(Recorded data)
*-*-*

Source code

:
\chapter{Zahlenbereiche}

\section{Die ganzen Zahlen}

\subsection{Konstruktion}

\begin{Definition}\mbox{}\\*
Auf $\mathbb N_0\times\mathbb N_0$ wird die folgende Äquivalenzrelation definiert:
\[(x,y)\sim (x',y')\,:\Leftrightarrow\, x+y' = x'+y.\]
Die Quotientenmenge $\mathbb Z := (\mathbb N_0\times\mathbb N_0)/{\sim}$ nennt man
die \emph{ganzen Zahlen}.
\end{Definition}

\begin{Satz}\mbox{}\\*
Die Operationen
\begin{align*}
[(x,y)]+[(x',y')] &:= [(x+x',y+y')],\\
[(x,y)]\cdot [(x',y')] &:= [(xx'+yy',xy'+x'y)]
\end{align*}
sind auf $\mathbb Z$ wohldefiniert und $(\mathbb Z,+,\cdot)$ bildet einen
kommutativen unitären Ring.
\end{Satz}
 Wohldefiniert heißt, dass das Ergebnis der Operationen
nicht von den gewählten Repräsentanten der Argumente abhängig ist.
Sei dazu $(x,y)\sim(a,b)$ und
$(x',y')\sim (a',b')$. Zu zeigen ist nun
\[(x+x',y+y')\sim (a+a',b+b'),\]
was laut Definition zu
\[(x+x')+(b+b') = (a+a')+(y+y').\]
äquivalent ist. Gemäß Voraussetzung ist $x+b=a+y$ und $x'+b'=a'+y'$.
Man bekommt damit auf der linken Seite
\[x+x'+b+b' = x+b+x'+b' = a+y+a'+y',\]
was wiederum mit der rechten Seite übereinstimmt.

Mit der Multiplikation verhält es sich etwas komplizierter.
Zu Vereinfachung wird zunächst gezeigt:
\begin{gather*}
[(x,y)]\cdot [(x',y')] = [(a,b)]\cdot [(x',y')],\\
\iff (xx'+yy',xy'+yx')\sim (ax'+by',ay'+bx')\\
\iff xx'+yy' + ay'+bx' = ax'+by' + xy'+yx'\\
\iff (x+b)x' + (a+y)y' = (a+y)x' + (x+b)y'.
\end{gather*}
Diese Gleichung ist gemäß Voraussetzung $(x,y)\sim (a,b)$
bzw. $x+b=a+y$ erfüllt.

*-*-*

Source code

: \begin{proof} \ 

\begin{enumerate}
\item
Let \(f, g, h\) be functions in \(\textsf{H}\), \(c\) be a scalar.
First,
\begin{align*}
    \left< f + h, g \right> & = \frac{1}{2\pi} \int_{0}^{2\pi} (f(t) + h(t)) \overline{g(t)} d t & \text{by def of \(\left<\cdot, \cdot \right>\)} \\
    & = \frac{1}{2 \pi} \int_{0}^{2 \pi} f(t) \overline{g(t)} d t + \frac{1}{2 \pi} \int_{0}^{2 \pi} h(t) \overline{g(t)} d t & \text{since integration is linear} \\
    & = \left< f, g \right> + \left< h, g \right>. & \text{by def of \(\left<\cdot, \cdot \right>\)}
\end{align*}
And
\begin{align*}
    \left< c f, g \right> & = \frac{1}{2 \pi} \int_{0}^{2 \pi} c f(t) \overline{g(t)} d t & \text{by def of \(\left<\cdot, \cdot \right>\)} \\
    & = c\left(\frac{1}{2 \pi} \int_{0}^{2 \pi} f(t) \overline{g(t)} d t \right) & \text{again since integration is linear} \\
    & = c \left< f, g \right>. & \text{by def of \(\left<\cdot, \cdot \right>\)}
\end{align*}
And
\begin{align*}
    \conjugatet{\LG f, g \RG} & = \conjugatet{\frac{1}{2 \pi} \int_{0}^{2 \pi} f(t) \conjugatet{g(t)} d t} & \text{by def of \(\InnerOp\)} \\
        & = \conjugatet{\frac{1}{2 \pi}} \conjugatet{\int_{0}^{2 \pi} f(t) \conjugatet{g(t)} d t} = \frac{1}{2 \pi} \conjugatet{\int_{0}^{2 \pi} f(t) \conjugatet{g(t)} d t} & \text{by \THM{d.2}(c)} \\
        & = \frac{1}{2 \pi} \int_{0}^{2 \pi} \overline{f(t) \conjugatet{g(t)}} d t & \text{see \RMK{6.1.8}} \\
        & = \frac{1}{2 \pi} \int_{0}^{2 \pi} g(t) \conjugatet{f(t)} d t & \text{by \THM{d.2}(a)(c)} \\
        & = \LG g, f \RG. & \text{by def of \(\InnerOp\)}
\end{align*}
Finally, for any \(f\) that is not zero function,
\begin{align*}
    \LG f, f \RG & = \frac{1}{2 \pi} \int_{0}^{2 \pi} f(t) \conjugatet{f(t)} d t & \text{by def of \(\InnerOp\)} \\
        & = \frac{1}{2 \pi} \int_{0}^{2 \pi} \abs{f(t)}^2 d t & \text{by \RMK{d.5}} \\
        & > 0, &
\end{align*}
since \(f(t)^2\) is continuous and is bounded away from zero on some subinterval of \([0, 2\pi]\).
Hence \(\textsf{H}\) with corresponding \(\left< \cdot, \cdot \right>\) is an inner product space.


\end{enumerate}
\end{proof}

*-*-*

◆ EXERCISE DIRECTIONS ◆
All lines above from the one with "h, g \right> &" to the one with "c f, g \right>", inclusive, should be copied exactly, and no other lines.

◆ TASK RESPONSE ◆
    \left< f + h, g \right> & = \frac{1}{2\pi} \int_{0}^{2\pi} (f(t) + h(t)) \overline{g(t)} d t & \text{by def of \(\left<\cdot, \cdot \right>\)} \\
    & = \frac{1}{2 \pi} \int_{0}^{2 \pi} f(t) \overline{g(t)} d t + \frac{1}{2 \pi} \int_{0}^{2 \pi} h(t) \overline{g(t)} d t & \text{since integration is linear} \\
    & = \left< f, g \right> + \left< h, g \right>. & \text{by def of \(\left<\cdot, \cdot \right>\)}
\end{align*}
And
\begin{align*}
    \left< c f, g \right> & = \frac{1}{2 \pi} \int_{0}^{2 \pi} c f(t) \overline{g(t)} d t & \text{by def of \(\left<\cdot, \cdot \right>\)} \\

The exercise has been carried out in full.